On Sunday, the doors to Seminole will open, at least on TV. Rory McIlroy and Dustin Johnson will play Rickie Fowler and Matthew Wolff and the curtains will be pulled back for an afternoon and millions of us will get a glimpse of the place for the first time. Very cool. But it won’t be like being there.
Here’s being there: You’re a guest, sitting down for lunch with a member. Suddenly, an older gent — a member, of course — casually joins you. It’s not planned. Of course not. The man is famous, in a limited sort of way. It’s Billy Joe Patton, the amateur golfer who finished a shot out of the Snead-Hogan playoff in the 1954 Masters.
Now where else is that going to happen except at Seminole and a few places like it?
That was in 1999, during the Florida Swing. Steve Elkington won Doral that year, Vijay Singh won Honda, Tim Herron won Bay Hill and David Duval won the Players Championship. I was at three of the events, but what I remember best about that March is the half-hour with Mr. Patton. I’ve been harsh about the Players over the years, and the course (TPC Sawgrass) and the newish Taj Mahal clubhouse that abuts it, and those days are over. For starters, a half-day at Sawgrass and a half-day at Seminole are about the same thing, if you wish to look at it that way. Warm up, play the course, have lunch. You’re living the dream if you’re doing either.
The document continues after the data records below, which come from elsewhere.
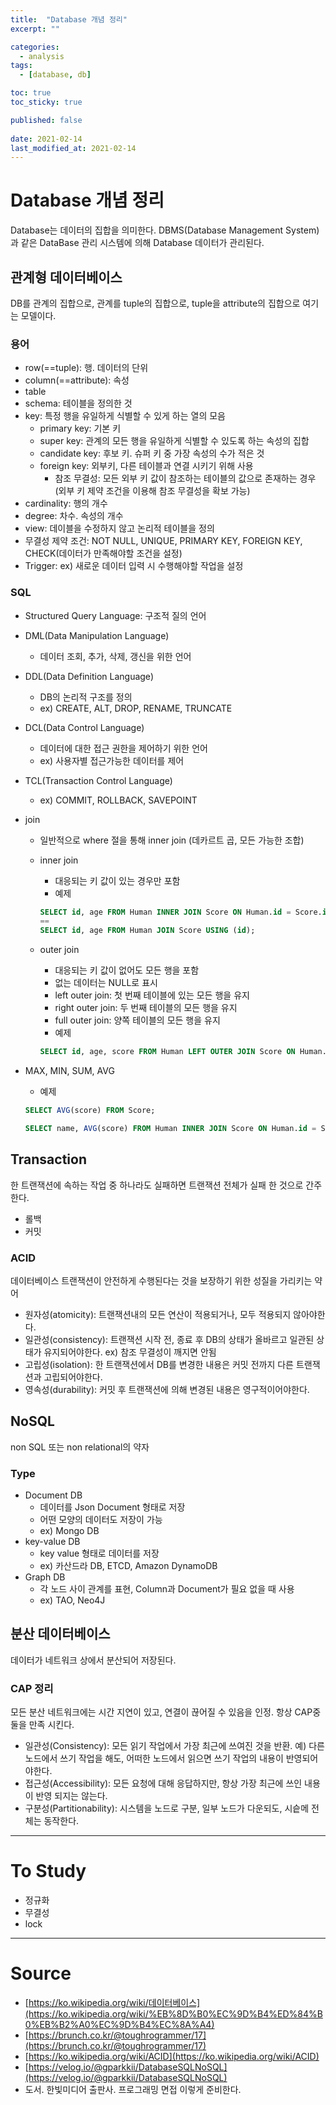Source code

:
 ```yaml
---
title:  "Database 개념 정리"
excerpt: ""

categories:
  - analysis
tags:
  - [database, db]

toc: true
toc_sticky: true

published: false
 
date: 2021-02-14
last_modified_at: 2021-02-14
---
```


# Database 개념 정리

Database는 데이터의 집합을 의미한다. DBMS(Database Management System)과 같은 DataBase 관리 시스템에 의해 Database 데이터가 관리된다.

## 관계형 데이터베이스

DB를 관계의 집합으로, 관계를 tuple의 집합으로, tuple을 attribute의 집합으로 여기는 모델이다.

### 용어

- row(==tuple): 행. 데이터의 단위
- column(==attribute): 속성
- table
- schema: 테이블을 정의한 것
- key: 특정 행을 유일하게 식별할 수 있게 하는 열의 모음
    - primary key: 기본 키
    - super key: 관계의 모든 행을 유일하게 식별할 수 있도록 하는 속성의 집합
    - candidate key: 후보 키. 슈퍼 키 중 가장 속성의 수가 적은 것
    - foreign key: 외부키, 다른 테이블과 연결 시키기 위해 사용
        - 참조 무결성: 모든 외부 키 값이 참조하는 테이블의 값으로 존재하는 경우 (외부 키 제약 조건을 이용해 참조 무결성을 확보 가능)
- cardinality: 행의 개수
- degree: 차수. 속성의 개수
- view: 데이블을 수정하지 않고 논리적 테이블을 정의
- 무결성 제약 조건: NOT NULL, UNIQUE, PRIMARY KEY, FOREIGN KEY, CHECK(데이터가 만족해야할 조건을 설정)
- Trigger: ex) 새로운 데이터 입력 시 수행해야할 작업을 설정

### SQL

- Structured Query Language: 구조적 질의 언어
- DML(Data Manipulation Language)
    - 데이터 조회, 추가, 삭제, 갱신을 위한 언어
- DDL(Data Definition Language)
    - DB의 논리적 구조를 정의
    - ex) CREATE, ALT, DROP, RENAME, TRUNCATE
- DCL(Data Control Language)
    - 데이터에 대한 접근 권한을 제어하기 위한 언어
    - ex) 사용자별 접근가능한 데이터를 제어
- TCL(Transaction Control Language)
    - ex) COMMIT, ROLLBACK, SAVEPOINT
- join
    - 일반적으로 where 절을 통해 inner join (데카르트 곱, 모든 가능한 조합)
    - inner join
        - 대응되는 키 값이 있는 경우만 포함
        - 예제

        ```sql
        SELECT id, age FROM Human INNER JOIN Score ON Human.id = Score.id;
        ==
        SELECT id, age FROM Human JOIN Score USING (id);
        ```

    - outer join
        - 대응되는 키 값이 없어도 모든 행을 포함
        - 없는 데이터는 NULL로 표시
        - left outer join: 첫 번째 테이블에 있는 모든 행을 유지
        - right outer join: 두 번째 테이블의 모든 행을 유지
        - full outer join: 양쪽 테이블의 모든 행을 유지
        - 예제

        ```sql
        SELECT id, age, score FROM Human LEFT OUTER JOIN Score ON Human.id = Score.id;
        ```

- MAX, MIN, SUM, AVG
    - 예제

    ```sql
    SELECT AVG(score) FROM Score;
    ```

    ```sql
    SELECT name, AVG(score) FROM Human INNER JOIN Score ON Human.id = Score.id GROUP BY name;
    ```

## Transaction

한 트랜잭션에 속하는 작업 중 하나라도 실패하면 트랜잭션 전체가 실패 한 것으로 간주한다.

- 롤백
- 커밋

### ACID

데이터베이스 트랜잭션이 안전하게 수행된다는 것을 보장하기 위한 성질을 가리키는 약어

- 원자성(atomicity): 트랜잭션내의 모든 연산이 적용되거나, 모두 적용되지 않아야한다.
- 일관성(consistency): 트랜잭션 시작 전, 종료 후 DB의 상태가 올바르고 일관된 상태가 유지되어야한다. ex) 참조 무결성이 깨지면 안됨
- 고립성(isolation): 한 트랜잭션에서 DB를 변경한 내용은 커밋 전까지 다른 트랜잭션과 고립되어야한다.
- 영속성(durability): 커밋 후 트랜잭션에 의해 변경된 내용은 영구적이어야한다.

## NoSQL

non SQL 또는 non relational의 약자

### Type

- Document DB
    - 데이터를 Json Document 형태로 저장
    - 어떤 모양의 데이터도 저장이 가능
    - ex) Mongo DB
- key-value DB
    - key value 형태로 데이터를 저장
    - ex) 카산드라 DB, ETCD, Amazon DynamoDB
- Graph DB
    - 각 노드 사이 관계를 표현, Column과 Document가 필요 없을 때 사용
    - ex) TAO, Neo4J

## 분산 데이터베이스

데이터가 네트워크 상에서 분산되어 저장된다.

### CAP 정리

모든 분산 네트워크에는 시간 지연이 있고, 연결이 끊어질 수 있음을 인정. 항상 CAP중 둘을 만족 시킨다.

- 일관성(Consistency): 모든 읽기 작업에서 가장 최근에 쓰여진 것을 반환. 예) 다른 노드에서 쓰기 작업을 해도, 어떠한 노드에서 읽으면 쓰기 작업의 내용이 반영되어야한다.
- 접근성(Accessibility): 모든 요청에 대해 응답하지만, 항상 가장 최근에 쓰인 내용이 반영 되지는 않는다.
- 구분성(Partitionability): 시스템을 노드로 구분, 일부 노드가 다운되도, 시슽메 전체는 동작한다.

---

# To Study

- 정규화
- 무결성
- lock

---

# Source

- [https://ko.wikipedia.org/wiki/데이터베이스](https://ko.wikipedia.org/wiki/%EB%8D%B0%EC%9D%B4%ED%84%B0%EB%B2%A0%EC%9D%B4%EC%8A%A4)
- [https://brunch.co.kr/@toughrogrammer/17](https://brunch.co.kr/@toughrogrammer/17)
- [https://ko.wikipedia.org/wiki/ACID](https://ko.wikipedia.org/wiki/ACID)
- [https://velog.io/@gparkkii/DatabaseSQLNoSQL](https://velog.io/@gparkkii/DatabaseSQLNoSQL)
- 도서. 한빛미디어 출판사. 프로그래밍 면접 이렇게 준비한다.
The differences are so subtle as to be meaningless, but you could summarize them thusly: Seminole has no marketing department. It all seems to just happen there. Now of course that’s not true, but it seems true. It’s like George Clooney’s life, from a distance — or maybe the life and times of Fred Couples is a better example. We’re drawn to magic, to ease. Old Billy Joe Patton — he was 77 then and as modest as could be — just sat himself down and ordered a sandwich with Tarheel drawl. It was lunchtime.
I’m drawn to older people. I like to collect their stories and try to learn something along the way. Golf is a good place for that hobby, and Seminole is an especially good place to practice it. My first host there was a Boston Brahmin named Ted Emerson. A gent, and he knew Francis Ouimet well. I knew Ted Emerson well. (That’s golf for you. I spent about only 10 days with Ted Emerson, but I feel like I can say I knew him well.)
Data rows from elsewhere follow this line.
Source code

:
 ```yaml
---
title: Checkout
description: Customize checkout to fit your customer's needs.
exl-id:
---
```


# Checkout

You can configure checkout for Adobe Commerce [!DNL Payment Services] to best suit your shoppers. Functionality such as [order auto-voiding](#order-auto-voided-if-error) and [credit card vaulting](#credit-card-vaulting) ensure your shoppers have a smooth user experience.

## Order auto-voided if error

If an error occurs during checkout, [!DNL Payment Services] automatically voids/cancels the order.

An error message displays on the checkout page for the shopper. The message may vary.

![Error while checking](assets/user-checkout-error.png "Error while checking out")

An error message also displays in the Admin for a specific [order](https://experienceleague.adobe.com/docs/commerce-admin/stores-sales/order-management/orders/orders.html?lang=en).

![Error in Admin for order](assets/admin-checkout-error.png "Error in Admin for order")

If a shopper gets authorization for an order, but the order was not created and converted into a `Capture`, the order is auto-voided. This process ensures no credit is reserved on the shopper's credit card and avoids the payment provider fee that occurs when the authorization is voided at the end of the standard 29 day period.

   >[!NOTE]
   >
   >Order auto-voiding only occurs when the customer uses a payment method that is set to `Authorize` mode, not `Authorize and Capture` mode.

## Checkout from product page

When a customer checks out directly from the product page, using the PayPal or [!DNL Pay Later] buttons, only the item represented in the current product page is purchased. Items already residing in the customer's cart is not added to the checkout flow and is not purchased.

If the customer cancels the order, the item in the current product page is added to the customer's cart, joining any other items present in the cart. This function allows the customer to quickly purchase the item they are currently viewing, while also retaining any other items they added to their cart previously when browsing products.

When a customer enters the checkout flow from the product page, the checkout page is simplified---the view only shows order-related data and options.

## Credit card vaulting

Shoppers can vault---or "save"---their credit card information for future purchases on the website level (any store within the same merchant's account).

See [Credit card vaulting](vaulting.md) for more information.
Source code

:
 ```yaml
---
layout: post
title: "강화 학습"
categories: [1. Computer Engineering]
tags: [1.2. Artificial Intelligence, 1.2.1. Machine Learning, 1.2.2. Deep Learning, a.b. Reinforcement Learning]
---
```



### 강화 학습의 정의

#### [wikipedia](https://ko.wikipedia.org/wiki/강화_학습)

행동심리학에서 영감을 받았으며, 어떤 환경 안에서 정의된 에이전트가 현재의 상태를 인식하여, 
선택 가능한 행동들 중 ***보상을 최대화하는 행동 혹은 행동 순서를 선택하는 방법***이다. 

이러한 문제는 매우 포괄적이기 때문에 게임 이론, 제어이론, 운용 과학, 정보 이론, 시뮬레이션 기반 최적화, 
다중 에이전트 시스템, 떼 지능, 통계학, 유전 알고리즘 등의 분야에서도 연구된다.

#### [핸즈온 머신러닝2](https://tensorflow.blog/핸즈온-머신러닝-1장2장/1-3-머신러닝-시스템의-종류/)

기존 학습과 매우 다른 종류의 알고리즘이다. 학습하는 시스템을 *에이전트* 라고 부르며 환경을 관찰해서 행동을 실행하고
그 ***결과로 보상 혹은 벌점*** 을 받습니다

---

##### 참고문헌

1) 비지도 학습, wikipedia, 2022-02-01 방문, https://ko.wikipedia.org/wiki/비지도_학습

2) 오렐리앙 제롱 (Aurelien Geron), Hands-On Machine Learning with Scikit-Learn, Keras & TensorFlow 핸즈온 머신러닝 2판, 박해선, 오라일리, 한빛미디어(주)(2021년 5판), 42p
All these years later, I can also say I shook the hand of the man who shook the hand of Francis Ouimet. For you young people or for anybody who doesn’t have Golf Channel: Francis Ouimet won the 1913 U.S. Open, in a playoff against the two most famous touring pros in the world in that era, Harry Vardon and Ted Ray. Ouimet set the stage for Billy Joe Patton, with Hogan and Snead in the Vardon and Ray roles.
Some of you will know the name Bill Campbell, a World Golf Hall of Fame member, a lifelong amateur from Huntington, W.Va. He knew Sam Snead, Ben Hogan, Billy Joe Patton, Jack Nicklaus. Bob Jones, Cliff Roberts, yada yada. Everybody. Campbell, a longtime Seminole member, was notably forthright, and his exactitude was both impressive and grating. He once wrote a long piece for Sports Illustrated about his life in golf and insisted that when golf was played in a threesome, it was still a pairing, even though pairing implies two and violated the SI stylebook. I had the feeling Campbell would have walked away on that one word alone. In the end, his threesome was a pairing.
Bill was a careful, frugal insurance man with a wife and six children and two expensive hobbies, golf and flying. He started playing Seminole in the early 1950s and when he was invited to join the club, in the late 1960s, he told me he really couldn’t afford to join. But he was so drawn to the club — and to the aura of Hogan, one of his heroes, that permeated it — that he couldn’t say no. He had played golf at Seminole with Hogan, and Hogan didn’t play with that many people.
Campbell’s children were not interested in golf. Still, one day he put them all in the family station wagon and told them they were going to Seminole to watch Hogan practice. His instructions were clear:
“Don’t ask him anything. Just watch. You don’t have to have a good time. Just remember it.”
That story tells you something about Bill Campbell and his exemplary parenting method. It of course tells you something about Hogan and Seminole, because Hogan could have done his winter practicing anywhere and chose to do it there. It’s astounding to think about Bill Campbell joining Seminole even though he knew it was imprudent to do so. In other words, the depth of the attraction. The girl or guy you shouldn’t date but do anyway.
But what a scene, for us, all these years later: six kids, standing on a range, watching an old man smoke cigarettes and hit golf balls, a pink clubhouse behind them, the yawning Atlantic over a nearby dune.